Directions for this task —
Transcribe each line of the material as it is, and drop any picture.

_ _ _ _ _

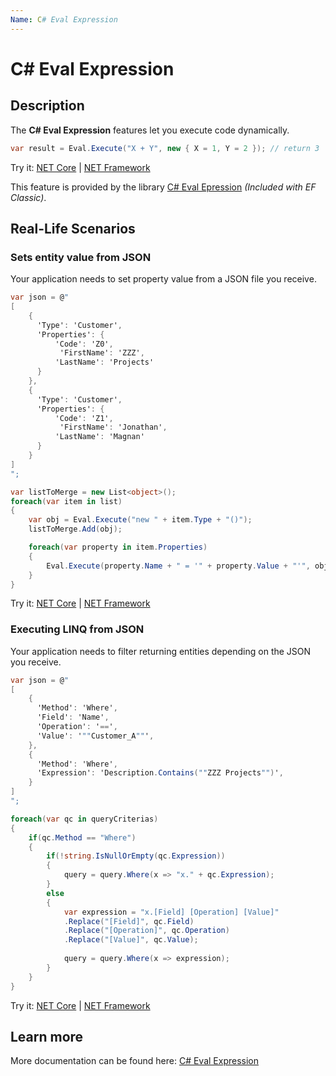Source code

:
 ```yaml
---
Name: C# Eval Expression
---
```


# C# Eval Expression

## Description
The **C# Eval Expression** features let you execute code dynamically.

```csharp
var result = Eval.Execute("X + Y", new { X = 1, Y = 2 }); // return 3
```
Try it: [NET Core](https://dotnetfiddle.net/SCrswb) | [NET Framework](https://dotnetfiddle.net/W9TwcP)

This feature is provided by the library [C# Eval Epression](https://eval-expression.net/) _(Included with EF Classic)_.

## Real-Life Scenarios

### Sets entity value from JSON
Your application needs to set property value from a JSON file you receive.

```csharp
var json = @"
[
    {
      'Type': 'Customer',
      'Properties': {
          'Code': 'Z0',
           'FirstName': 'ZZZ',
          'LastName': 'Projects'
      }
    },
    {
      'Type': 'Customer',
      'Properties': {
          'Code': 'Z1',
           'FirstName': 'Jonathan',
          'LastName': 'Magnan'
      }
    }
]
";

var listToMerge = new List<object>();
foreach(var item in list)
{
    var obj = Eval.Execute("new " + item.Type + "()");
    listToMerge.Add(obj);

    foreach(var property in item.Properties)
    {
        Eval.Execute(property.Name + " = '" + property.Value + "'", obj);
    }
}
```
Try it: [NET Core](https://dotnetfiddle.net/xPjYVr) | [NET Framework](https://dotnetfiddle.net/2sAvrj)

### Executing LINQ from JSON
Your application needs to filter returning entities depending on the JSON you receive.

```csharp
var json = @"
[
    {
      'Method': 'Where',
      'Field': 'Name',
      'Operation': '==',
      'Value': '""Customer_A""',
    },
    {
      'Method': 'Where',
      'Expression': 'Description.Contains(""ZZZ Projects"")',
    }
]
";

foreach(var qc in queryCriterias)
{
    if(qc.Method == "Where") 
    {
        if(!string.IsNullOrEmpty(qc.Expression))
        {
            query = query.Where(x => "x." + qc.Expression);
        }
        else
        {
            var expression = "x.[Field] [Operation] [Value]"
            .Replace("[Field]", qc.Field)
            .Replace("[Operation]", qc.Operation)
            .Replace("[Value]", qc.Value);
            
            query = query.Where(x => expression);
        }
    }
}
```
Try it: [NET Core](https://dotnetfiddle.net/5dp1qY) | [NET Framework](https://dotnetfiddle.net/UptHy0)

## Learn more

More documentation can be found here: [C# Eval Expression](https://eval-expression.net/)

_ _ _ _ _

Answer to the exercise —
Source code

:
 ```yaml
---
Name: C# Eval Expression
---
```


# C# Eval Expression

## Description
The **C# Eval Expression** features let you execute code dynamically.

```csharp
var result = Eval.Execute("X + Y", new { X = 1, Y = 2 }); // return 3
```
Try it: [NET Core](https://dotnetfiddle.net/SCrswb) | [NET Framework](https://dotnetfiddle.net/W9TwcP)

This feature is provided by the library [C# Eval Epression](https://eval-expression.net/) _(Included with EF Classic)_.

## Real-Life Scenarios

### Sets entity value from JSON
Your application needs to set property value from a JSON file you receive.

```csharp
var json = @"
[
    {
      'Type': 'Customer',
      'Properties': {
          'Code': 'Z0',
           'FirstName': 'ZZZ',
          'LastName': 'Projects'
      }
    },
    {
      'Type': 'Customer',
      'Properties': {
          'Code': 'Z1',
           'FirstName': 'Jonathan',
          'LastName': 'Magnan'
      }
    }
]
";

var listToMerge = new List<object>();
foreach(var item in list)
{
    var obj = Eval.Execute("new " + item.Type + "()");
    listToMerge.Add(obj);

    foreach(var property in item.Properties)
    {
        Eval.Execute(property.Name + " = '" + property.Value + "'", obj);
    }
}
```
Try it: [NET Core](https://dotnetfiddle.net/xPjYVr) | [NET Framework](https://dotnetfiddle.net/2sAvrj)

### Executing LINQ from JSON
Your application needs to filter returning entities depending on the JSON you receive.

```csharp
var json = @"
[
    {
      'Method': 'Where',
      'Field': 'Name',
      'Operation': '==',
      'Value': '""Customer_A""',
    },
    {
      'Method': 'Where',
      'Expression': 'Description.Contains(""ZZZ Projects"")',
    }
]
";

foreach(var qc in queryCriterias)
{
    if(qc.Method == "Where") 
    {
        if(!string.IsNullOrEmpty(qc.Expression))
        {
            query = query.Where(x => "x." + qc.Expression);
        }
        else
        {
            var expression = "x.[Field] [Operation] [Value]"
            .Replace("[Field]", qc.Field)
            .Replace("[Operation]", qc.Operation)
            .Replace("[Value]", qc.Value);
            
            query = query.Where(x => expression);
        }
    }
}
```
Try it: [NET Core](https://dotnetfiddle.net/5dp1qY) | [NET Framework](https://dotnetfiddle.net/UptHy0)

## Learn more

More documentation can be found here: [C# Eval Expression](https://eval-expression.net/)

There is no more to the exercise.